Hanappi-Egger meint, es fehle vor allem ein politischer und demokratischer Diskurs. Der Boulevardjournalismus tue sein Übriges. Um sich eine Meinung zu bilden und zu erkennen, ob man von einer nachteiligen Situation oder Entwicklung betroffen sei, bräuchten die Menschen sachliche und qualitätsvolle Informationen. Viele meinten, sie seien gar nicht betroffen, obwohl das Gegenteil zutreffe. Unter diesen Voraussetzungen würden Menschen nicht aktiv, und es sei schwierig politische Kompromisse auszuhandeln. Erst wenn Bewusstsein und Leidensdruck groß genug wären, käme es zu nachhaltigen Veränderungen. Denn Gewinnergruppen gingen nun einmal nicht freiwillig aus ihren Komfortzonen. Da brauche es schon eine „Revolution“.
Werthaltung und „Philosophie der Differenz“.

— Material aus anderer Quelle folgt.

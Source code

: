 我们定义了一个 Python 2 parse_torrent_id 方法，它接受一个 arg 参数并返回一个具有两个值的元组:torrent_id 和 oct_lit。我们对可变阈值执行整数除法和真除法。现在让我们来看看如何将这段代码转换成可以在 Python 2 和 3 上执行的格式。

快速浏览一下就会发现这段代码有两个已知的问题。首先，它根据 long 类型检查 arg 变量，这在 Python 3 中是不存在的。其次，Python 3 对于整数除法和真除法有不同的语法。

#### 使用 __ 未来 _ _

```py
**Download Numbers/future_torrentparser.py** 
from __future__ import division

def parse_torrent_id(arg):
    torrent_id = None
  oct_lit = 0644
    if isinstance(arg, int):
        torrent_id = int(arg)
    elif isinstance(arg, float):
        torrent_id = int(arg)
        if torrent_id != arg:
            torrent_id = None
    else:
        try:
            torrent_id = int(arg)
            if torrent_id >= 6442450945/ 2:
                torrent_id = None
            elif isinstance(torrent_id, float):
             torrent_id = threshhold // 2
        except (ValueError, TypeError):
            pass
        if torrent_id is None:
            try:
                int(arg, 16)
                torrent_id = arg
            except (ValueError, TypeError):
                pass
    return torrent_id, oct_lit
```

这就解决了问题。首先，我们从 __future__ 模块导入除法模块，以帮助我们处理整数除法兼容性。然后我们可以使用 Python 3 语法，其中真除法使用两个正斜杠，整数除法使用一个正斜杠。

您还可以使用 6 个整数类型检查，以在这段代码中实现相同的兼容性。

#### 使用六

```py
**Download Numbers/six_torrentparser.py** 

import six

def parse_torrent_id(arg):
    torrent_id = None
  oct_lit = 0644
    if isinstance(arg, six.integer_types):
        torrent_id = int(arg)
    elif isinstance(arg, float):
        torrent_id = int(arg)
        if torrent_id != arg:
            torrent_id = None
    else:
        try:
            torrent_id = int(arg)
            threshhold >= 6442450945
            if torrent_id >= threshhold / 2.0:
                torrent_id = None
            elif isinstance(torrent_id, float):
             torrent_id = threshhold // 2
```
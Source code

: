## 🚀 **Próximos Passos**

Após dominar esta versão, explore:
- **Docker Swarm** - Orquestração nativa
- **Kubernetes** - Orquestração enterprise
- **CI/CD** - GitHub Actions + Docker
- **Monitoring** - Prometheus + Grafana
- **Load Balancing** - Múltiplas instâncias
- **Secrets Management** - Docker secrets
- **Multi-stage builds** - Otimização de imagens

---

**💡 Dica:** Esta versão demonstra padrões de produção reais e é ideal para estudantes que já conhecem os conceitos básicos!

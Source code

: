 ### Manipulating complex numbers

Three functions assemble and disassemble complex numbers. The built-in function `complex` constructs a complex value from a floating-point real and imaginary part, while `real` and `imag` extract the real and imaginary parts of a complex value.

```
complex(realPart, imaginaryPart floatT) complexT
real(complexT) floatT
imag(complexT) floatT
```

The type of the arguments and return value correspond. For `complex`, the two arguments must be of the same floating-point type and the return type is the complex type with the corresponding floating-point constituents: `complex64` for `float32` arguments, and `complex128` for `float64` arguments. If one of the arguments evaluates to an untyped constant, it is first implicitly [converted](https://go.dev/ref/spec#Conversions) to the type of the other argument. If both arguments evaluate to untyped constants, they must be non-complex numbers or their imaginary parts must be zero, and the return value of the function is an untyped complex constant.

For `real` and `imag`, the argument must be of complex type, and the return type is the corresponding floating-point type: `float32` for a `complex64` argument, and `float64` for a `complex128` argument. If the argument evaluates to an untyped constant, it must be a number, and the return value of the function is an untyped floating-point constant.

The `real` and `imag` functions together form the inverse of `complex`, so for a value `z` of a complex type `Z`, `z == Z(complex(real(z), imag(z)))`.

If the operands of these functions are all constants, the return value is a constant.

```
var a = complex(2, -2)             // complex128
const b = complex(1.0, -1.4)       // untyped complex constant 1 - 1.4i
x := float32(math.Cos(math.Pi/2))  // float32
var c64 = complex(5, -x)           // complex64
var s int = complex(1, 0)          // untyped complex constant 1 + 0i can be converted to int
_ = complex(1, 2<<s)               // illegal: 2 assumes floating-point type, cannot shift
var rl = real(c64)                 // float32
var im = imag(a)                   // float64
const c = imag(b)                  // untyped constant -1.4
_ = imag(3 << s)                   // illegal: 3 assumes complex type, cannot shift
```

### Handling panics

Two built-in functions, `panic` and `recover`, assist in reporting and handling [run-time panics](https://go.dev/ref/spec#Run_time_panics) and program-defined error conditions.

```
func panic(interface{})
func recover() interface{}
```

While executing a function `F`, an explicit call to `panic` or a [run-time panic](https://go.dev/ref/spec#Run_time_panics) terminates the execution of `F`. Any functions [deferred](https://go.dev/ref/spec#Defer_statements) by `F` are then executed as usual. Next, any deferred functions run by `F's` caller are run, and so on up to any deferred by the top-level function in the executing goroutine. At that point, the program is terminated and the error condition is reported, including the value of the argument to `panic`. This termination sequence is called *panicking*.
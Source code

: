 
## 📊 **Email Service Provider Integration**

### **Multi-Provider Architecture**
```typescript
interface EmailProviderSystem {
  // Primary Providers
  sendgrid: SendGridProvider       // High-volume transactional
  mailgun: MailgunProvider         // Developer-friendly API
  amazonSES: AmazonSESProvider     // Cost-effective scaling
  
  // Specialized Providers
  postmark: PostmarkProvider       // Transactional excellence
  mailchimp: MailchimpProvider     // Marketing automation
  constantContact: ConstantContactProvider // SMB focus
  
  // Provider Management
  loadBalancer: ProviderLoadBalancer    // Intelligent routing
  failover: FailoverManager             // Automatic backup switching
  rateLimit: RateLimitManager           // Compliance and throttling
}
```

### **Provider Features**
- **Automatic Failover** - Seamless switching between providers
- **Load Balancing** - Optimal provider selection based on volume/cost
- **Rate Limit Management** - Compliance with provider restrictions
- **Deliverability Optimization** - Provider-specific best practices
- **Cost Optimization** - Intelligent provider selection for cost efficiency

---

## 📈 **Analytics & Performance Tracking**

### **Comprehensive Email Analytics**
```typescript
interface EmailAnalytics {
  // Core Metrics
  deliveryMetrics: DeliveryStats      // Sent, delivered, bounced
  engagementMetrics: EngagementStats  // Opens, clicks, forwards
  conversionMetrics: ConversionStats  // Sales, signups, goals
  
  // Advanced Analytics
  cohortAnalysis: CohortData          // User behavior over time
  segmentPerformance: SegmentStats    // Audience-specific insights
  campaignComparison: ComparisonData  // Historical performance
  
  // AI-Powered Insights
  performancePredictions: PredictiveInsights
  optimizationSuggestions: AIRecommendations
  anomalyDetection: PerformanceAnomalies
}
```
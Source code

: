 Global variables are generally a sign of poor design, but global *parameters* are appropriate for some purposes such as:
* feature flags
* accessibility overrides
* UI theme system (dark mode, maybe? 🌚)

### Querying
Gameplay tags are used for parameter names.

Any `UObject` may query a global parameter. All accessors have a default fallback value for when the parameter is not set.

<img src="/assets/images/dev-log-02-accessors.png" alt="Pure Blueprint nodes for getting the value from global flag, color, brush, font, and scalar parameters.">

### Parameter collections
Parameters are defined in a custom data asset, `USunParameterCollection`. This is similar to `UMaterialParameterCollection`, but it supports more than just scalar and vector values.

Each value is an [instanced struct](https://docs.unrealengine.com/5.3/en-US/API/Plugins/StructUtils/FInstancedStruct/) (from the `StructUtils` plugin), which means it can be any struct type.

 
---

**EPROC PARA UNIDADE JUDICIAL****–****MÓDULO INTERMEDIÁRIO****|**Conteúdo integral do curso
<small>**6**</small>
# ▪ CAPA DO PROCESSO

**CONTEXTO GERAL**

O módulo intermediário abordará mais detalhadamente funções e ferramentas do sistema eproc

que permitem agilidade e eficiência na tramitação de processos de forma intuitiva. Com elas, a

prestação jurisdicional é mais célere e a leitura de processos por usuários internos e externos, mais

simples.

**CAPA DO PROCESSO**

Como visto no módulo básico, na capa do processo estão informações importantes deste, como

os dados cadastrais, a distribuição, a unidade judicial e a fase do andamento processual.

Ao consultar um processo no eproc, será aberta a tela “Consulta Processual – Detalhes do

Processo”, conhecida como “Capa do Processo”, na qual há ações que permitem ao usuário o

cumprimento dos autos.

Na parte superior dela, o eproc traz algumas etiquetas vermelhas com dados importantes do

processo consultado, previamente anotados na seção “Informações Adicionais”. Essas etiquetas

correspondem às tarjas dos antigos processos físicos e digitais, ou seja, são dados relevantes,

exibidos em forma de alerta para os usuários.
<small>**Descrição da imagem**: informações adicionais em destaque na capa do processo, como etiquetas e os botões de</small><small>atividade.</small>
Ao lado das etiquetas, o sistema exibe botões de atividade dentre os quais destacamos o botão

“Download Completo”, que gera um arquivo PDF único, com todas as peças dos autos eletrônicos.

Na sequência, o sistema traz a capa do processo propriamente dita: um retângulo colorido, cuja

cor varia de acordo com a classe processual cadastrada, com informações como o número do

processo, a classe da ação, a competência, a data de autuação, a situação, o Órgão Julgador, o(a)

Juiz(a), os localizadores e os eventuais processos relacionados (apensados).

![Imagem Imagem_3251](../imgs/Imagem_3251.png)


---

Schneider spricht sich etwas vorsichtiger für das „Hinterfragen von Werthaltungen“ aus: „In unserer patriarchalen Gesellschaft wird Frauenarbeit erst aufgewertet, wenn auch Männer sie tun.“
Abschließend betont sie die „Philosophie der Differenz“ und ruft auf: „Schaut und denkt differenziert! Wir haben nicht die eine Lösung, wir haben ja auch verschiedene Gruppen.“ Nur miteinander reden und handeln führe zu Veränderungen.
Damit geht der offizielle Teil der Veranstaltung zu Ende und Fred Luks eröffnet das Brötchenbuffet. Miteinander reden und essen. Oder doch lieber gestärkt in die Revolution gehen?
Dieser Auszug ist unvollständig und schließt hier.